Kitty had alluded to his aunt, but she could not correct the mistake: his reply had so startled her, he spoke with such certainty. "You come from the villa?" she asked, timidly, but eagerly.

"No, I have not been to the villa," he said, with emphasis. It sounded almost as if he who never condescended to a sneer were indulging in sarcasm. "I have, indeed, not been so fortunate to-day as to see any one from there. I should have liked to see Moritz; but his guests, who were just leaving him as I passed there, were so noisily gay that I preferred to go by without speaking to him."

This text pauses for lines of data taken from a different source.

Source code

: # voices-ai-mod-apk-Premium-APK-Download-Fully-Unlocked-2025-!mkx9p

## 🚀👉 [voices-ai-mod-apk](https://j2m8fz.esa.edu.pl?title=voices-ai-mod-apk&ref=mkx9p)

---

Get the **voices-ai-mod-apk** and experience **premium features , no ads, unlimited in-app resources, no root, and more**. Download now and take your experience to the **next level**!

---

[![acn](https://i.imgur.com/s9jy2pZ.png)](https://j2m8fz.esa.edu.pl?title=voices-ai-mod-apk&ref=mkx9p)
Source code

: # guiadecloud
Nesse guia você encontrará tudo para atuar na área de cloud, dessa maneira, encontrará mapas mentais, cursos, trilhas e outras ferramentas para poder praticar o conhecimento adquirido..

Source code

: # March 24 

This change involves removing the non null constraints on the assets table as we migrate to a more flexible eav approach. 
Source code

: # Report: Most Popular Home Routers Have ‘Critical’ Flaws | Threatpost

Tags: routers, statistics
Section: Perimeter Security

He had not, then, spoken with Flora since the evening before, and yet was so decided. What could it mean? Kitty wished she were away from it all; she seemed to herself like no one but Priam's ill-omened daughter, the only one who saw where all were blind. It was fortunate that at this moment the poor hen once more ventured too near her grim enemy: it gave Kitty a pretext for breaking off the conversation; she chased the fowl into the shed, closed the door and bolted it.

[CHAPTER XVI.]

When she turned round, the doctor was still standing where she had left him, but his gaze was directed towards the bridge, and he had grown slightly pale. His profile, with the tightly-compressed lips, reminded her of the moment in the castle mill when she had asked him about her grandfather's death; he was struggling with intense emotion of some kind. Involuntarily her eyes followed the direction of his own, and she could not have been more startled and shocked by the apparition of the drowned woman of former times than she was by the sight of her beautiful sister advancing across the ancient structure with as easy a grace as if she had gone hence on the previous evening with a gay "au revoir." Could it be? She glided lightly over the place where she had declared herself separated forever from the man whom she despised; only a few hours had passed since she had heaped every epithet of scorn and contempt upon his home, which she had vowed never again to enter; and here she was, with her lovely, smiling face, confronting the "dreary barn," her little feet confidently pressing the grassy paths. No wave rolled higher, no breeze stirred, to whisper to her of wrong, wilful treachery, and miserable inconstancy, while the sunshine played about her graceful form, illumining it as if she were of all earth's children the most dear.

She had on a dark dress. Rich black lace covered her fair curls, and, lying upon the snowy neck, fell in long ends over her shoulders and down her back, like the drooping wings of an angel of night. Behind her walked the councillor; he looked very animated, and was conducting the Frau President with an air of such respect that Kitty in all seriousness began to wonder whether she had only dreamed his contemptuous looks of the morning and his expressions with regard to the "old cat" and her "velvet paw."

The doctor slowly advanced to meet the approaching group, while Kitty stood by the shed as if rooted to the spot, still unconsciously holding fast the bolt which she had just pushed home. She saw the usual greetings exchanged. Nothing extraordinary happened; no angry word was uttered. The councillor warmly congratulated the doctor; the Frau President graciously smiled, showing the white tips of her teeth;—and Flora? For one moment her cheeks were dyed with a rosy flush, and her glance, usually so self-assured, wandered from the doctor's countenance to the ground at his feet, but she extended her hand with her accustomed air of good-fellowship, and the tips of her fingers were taken, if not retained, very much as they had been upon Kitty's arrival, and when Doctor Bruck turned round, his features were once more composed to marble.

As she entered the garden, Flora had hastily scanned her young sister from head to foot, smiling scornfully the while, and then turning to make some apparently malicious remark to the councillor; but now, upon her nearer approach, Kitty saw gleaming in her eyes suppressed anger, amounting to a kind of hostility.

"Well, Kitty? You seem to be perfectly at ease here," she exclaimed; "you really look quite at home, as if the keys to every drawer and closet were hanging at your girdle."

The young girl mode no reply as she slowly turned from the door she had just bolted and gazed at her sister. Was there no shame in this wayward creature? no shrinking from the sound of her own voice here upon this spot? But yesterday she had declared, "This house shall never again see mo within its walls," and now here she stood, about to enter it and to return to the "sordid surroundings."